Given information:
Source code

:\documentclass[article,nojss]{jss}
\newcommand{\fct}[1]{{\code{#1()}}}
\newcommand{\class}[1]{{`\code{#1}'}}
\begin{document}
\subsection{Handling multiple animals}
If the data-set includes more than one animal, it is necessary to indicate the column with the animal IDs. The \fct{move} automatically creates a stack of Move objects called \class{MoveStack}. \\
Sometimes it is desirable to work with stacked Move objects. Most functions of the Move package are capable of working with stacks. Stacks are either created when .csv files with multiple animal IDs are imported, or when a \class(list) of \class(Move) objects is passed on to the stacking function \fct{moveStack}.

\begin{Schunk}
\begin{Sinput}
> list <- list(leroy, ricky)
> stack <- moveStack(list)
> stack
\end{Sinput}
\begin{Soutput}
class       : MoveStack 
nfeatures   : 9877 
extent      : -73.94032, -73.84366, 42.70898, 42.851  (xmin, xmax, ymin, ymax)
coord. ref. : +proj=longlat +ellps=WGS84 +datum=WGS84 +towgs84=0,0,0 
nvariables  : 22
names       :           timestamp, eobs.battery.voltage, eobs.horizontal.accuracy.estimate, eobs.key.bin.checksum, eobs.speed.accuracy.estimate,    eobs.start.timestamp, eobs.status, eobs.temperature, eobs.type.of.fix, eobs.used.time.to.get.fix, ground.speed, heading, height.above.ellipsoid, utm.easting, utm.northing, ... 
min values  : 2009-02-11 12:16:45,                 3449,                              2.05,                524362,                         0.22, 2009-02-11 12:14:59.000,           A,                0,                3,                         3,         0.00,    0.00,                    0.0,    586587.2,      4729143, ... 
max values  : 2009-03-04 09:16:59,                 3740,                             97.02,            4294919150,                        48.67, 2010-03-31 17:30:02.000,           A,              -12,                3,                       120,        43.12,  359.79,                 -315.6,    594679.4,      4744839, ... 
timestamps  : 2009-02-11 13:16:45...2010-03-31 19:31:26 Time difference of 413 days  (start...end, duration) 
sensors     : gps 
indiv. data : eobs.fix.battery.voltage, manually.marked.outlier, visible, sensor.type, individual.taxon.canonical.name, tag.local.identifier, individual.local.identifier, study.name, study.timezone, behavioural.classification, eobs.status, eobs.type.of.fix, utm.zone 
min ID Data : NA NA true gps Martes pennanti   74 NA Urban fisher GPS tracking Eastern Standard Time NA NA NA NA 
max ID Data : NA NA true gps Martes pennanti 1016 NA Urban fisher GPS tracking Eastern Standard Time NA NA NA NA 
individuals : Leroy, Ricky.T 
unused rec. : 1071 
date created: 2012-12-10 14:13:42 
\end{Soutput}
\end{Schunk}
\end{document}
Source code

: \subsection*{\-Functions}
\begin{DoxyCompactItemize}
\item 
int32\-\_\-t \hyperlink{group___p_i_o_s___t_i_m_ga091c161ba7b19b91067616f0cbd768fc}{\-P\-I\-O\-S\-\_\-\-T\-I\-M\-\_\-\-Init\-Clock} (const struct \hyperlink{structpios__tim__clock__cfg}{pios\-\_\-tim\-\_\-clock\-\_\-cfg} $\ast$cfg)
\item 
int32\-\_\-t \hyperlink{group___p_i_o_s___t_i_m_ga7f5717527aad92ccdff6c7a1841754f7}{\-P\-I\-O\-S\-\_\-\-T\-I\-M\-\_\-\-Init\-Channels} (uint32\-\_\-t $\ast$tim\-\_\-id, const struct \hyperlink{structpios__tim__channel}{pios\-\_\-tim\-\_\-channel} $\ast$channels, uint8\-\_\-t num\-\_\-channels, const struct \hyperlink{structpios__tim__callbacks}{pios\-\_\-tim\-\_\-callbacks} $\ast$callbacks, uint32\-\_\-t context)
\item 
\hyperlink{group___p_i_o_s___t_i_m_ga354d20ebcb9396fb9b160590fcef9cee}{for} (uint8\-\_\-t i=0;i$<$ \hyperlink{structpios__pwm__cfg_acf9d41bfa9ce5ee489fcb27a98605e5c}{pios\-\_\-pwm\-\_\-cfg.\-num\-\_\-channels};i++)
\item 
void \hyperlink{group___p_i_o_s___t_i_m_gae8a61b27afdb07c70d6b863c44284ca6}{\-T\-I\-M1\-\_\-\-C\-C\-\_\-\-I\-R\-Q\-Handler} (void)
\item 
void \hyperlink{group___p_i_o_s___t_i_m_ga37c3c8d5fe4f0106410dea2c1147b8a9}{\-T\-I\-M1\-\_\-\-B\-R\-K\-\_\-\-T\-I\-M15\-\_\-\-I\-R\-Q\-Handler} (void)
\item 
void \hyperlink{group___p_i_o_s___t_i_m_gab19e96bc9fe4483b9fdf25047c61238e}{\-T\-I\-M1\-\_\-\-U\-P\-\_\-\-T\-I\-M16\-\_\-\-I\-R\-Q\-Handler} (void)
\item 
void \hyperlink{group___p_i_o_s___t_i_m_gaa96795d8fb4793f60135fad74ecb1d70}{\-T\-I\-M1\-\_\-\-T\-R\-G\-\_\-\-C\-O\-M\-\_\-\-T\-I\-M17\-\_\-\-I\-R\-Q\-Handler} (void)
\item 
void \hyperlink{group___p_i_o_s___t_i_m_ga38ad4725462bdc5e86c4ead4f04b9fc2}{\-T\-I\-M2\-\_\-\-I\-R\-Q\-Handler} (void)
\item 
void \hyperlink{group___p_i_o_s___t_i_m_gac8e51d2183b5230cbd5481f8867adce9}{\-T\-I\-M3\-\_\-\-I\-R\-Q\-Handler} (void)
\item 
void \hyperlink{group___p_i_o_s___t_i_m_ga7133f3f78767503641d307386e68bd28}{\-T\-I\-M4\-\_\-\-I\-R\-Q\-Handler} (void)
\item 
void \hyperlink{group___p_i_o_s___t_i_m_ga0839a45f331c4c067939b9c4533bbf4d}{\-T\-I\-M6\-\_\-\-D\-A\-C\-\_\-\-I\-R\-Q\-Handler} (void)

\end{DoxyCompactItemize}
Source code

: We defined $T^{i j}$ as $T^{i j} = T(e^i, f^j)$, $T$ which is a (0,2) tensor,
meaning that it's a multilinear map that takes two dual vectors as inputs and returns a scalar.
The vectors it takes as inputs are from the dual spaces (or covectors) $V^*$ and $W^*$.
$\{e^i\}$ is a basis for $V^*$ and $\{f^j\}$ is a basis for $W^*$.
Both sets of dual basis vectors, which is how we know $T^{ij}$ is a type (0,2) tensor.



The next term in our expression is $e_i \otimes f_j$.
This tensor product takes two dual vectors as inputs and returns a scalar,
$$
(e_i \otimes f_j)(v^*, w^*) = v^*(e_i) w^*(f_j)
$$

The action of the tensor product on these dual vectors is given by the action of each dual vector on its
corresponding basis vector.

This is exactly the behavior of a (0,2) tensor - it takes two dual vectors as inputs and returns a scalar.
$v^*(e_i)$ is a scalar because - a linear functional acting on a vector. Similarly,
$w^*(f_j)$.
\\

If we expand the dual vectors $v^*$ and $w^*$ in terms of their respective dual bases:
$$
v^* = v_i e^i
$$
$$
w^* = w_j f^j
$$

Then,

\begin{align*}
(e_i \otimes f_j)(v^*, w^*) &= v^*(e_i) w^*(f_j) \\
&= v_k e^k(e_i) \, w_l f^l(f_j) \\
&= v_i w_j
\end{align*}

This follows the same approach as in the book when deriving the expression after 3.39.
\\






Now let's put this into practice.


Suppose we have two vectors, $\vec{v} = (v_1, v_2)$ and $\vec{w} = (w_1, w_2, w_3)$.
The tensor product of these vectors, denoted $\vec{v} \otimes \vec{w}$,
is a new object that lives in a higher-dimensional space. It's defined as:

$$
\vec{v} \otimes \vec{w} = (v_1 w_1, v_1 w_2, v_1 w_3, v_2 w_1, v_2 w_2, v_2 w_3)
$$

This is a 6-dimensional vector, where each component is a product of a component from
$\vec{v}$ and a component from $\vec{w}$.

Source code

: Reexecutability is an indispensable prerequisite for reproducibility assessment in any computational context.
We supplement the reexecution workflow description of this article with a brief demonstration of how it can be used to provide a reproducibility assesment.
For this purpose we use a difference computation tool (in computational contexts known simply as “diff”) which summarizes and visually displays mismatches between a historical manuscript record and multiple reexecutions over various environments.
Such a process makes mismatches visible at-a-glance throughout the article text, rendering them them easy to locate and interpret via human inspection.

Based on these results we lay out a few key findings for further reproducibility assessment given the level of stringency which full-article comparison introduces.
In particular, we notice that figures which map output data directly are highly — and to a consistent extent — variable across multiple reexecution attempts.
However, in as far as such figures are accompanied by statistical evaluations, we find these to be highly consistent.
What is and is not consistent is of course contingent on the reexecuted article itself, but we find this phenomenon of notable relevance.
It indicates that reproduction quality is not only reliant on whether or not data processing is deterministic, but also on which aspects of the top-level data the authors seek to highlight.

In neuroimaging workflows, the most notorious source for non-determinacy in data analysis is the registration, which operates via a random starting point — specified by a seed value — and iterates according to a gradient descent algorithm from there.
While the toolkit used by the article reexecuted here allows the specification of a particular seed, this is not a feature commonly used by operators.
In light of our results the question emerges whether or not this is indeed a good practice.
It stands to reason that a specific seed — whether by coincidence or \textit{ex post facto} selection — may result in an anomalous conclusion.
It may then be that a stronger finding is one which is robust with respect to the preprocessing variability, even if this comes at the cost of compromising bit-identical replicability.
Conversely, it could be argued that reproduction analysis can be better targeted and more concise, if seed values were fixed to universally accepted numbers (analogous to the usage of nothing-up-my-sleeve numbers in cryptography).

Assigned task:
Check each line of the listing above. Copy the ones with the word "Standard".

Answer to this problem:
min ID Data : NA NA true gps Martes pennanti   74 NA Urban fisher GPS tracking Eastern Standard Time NA NA NA NA 
max ID Data : NA NA true gps Martes pennanti 1016 NA Urban fisher GPS tracking Eastern Standard Time NA NA NA NA 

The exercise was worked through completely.